In the form of religious stories or perhaps advice from a religious leader. I should’ve been more specific than “life situations”: my guess is that religious people acquire from their religion ways of dealing with, for example, grief and that atheists may not have cached any such procedures, so they have to figure out how to deal with things like grief.
Finding an appropriate cached procedure for grief for atheists may not be a bad idea. Right after a family death, say, is a bad time to have to work out how you should react to a loved one being suddenly gone forever.
Of course that is not necessarily winning, insofar as it promotes failing to take responsibility for working out solutions that are well fitted to your particular situation (and the associated failure mode where if you can’t find a cached entry at all then you just revert to form and either act helpless or act out.). The best I’m willing to regard that as is ‘maintaining the status quo’ (as with having a lifejacket vs. being able to swim)

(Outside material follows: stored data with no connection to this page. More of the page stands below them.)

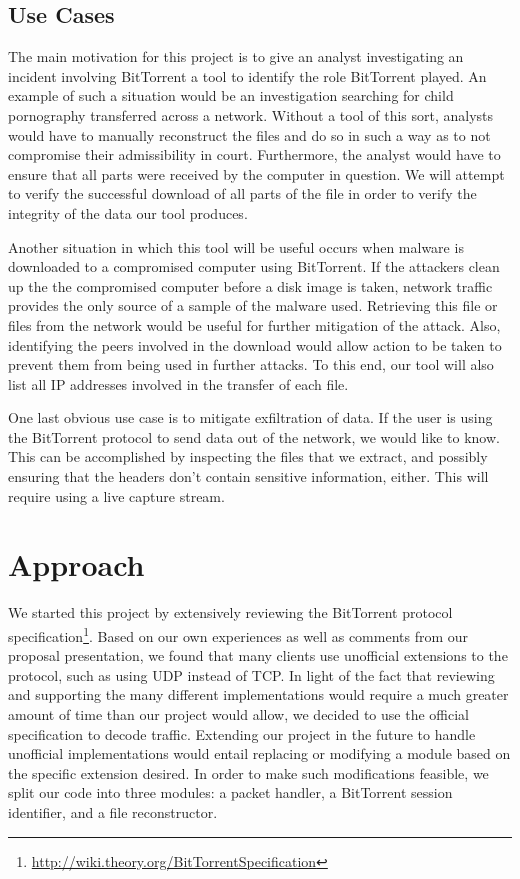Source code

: \documentclass{acm_proc_article-sp}
\begin{document}
\subsection{Use Cases}
The main motivation for this project is to give an analyst investigating an
incident involving BitTorrent a tool to identify the role BitTorrent played.  An
example of such a situation would be an investigation searching for child
pornography transferred across a network. Without a tool of this sort, analysts
would have to manually reconstruct the files and do so in such a way as to not
compromise their admissibility in court. Furthermore, the analyst would have to
ensure that all parts were received by the computer in question. We will attempt
to verify the successful download of all parts of the file in order to verify
the integrity of the data our tool produces.

Another situation in which this tool will be useful occurs when malware is
downloaded to a compromised computer using BitTorrent. If the attackers clean up
the the compromised computer before a disk image is taken, network traffic
provides the only source of a sample of the malware used. Retrieving this file
or files from the network would be useful for further mitigation of the
attack. Also, identifying the peers involved in the download would allow action
to be taken to prevent them from being used in further attacks. To this end, our
tool will also list all IP addresses involved in the transfer of each file.

One last obvious use case is to mitigate exfiltration of data.  If the user is
using the BitTorrent protocol to send data out of the network, we would like to
know.  This can be accomplished by inspecting the files that we extract, and
possibly ensuring that the headers don't contain sensitive information, either.
This will require using a live capture stream.



\section{Approach}
We started this project by extensively reviewing the BitTorrent protocol 
specification\footnote{\url{http://wiki.theory.org/BitTorrentSpecification}}. 
Based on our own experiences as well as comments from our proposal presentation,
we found that many clients use unofficial extensions to the protocol, such as
using UDP instead of TCP. In light of the fact that reviewing and supporting 
the many different implementations would require a much greater amount of time 
than our project would allow, we decided to use the official specification to 
decode traffic. Extending our project in the future to handle unofficial 
implementations would entail replacing or modifying  a module based on the 
specific extension desired. In order to make such modifications feasible, we 
split our code into three modules: a packet handler, a BitTorrent session 
identifier, and a file reconstructor.
\end{document}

I would regard it as unambiguously winning if they had a good database AND succeeded at getting people to take responsibility for developing real problem solving skills. (I think the database would have to be much smaller in this case—consider something like the GROW Blue Book as an example of such a reasonably-sized database, but note that GROW groups are much smaller (max 15 people) than church congregations)
Although, isn’t the question not about difficulty, but about whether you really believe you should have, and deserve to have, a good life? I mean, if the responsibility is yours, then it’s yours, no matter whether it’s the responsibility to move a wheelbarrow full of pebbles or to move every stone in the Pyramids. And your life can’t really genuinely improve until you accept that responsibility, no matter what hell you have to go through to become such a person, and no matter how comfortable/‘workable’ your current situation may seem.
(of course, there’s a separate argument to be made here, that ‘people don’t really believe they should have, or deserve to have a good life’. And I would agree that 99% or more don’t. But I think believing in people’s need and ability to take responsibility for their life, is part of believing that they can HAVE a good life, or that they are even worthwhile at all.)
In case this seems like it’s wandered off topic, the general problem of religion I’m trying to point at is ‘disabling help’: Having solutions and support too readily/abundantly available discourages people from owning their own life and their own problems, developing skills that are necessary to a good life. They probably won’t become great at thinking, but they could become betterif , and only if, circumstances pressed them to.
Hm?
In the form of religious stories or perhaps advice from a religious leader. I should’ve been more specific than “life situations”: my guess is that religious people acquire from their religion ways of dealing with, for example, grief and that atheists may not have cached any such procedures, so they have to figure out how to deal with things like grief.
Finding an appropriate cached procedure for grief for atheists may not be a bad idea. Right after a family death, say, is a bad time to have to work out how you should react to a loved one being suddenly gone forever.
Of course that is not necessarily winning, insofar as it promotes failing to take responsibility for working out solutions that are well fitted to your particular situation (and the associated failure mode where if you can’t find a cached entry at all then you just revert to form and either act helpless or act out.). The best I’m willing to regard that as is ‘maintaining the status quo’ (as with having a lifejacket vs. being able to swim)
I would regard it as unambiguously winning if they had a good database AND succeeded at getting people to take responsibility for developing real problem solving skills. (I think the database would have to be much smaller in this case—consider something like the GROW Blue Book as an example of such a reasonably-sized database, but note that GROW groups are much smaller (max 15 people) than church congregations)
I think you underestimate how difficult thinking is for most people.
That’s true (Dunning-Kruger effect etc.).
Although, isn’t the question not about difficulty, but about whether you really believe you should have, and deserve to have, a good life? I mean, if the responsibility is yours, then it’s yours, no matter whether it’s the responsibility to move a wheelbarrow full of pebbles or to move every stone in the Pyramids. And your life can’t really genuinely improve until you accept that responsibility, no matter what hell you have to go through to become such a person, and no matter how comfortable/‘workable’ your current situation may seem.
(of course, there’s a separate argument to be made here, that ‘people don’t really believe they should have, or deserve to have a good life’. And I would agree that 99% or more don’t. But I think believing in people’s need and ability to take responsibility for their life, is part of believing that they can HAVE a good life, or that they are even worthwhile at all.)
In case this seems like it’s wandered off topic, the general problem of religion I’m trying to point at is ‘disabling help’: Having solutions and support too readily/abundantly available discourages people from owning their own life and their own problems, developing skills that are necessary to a good life. They probably won’t become great at thinking, but they could become better if , and only if, circumstances pressed them to.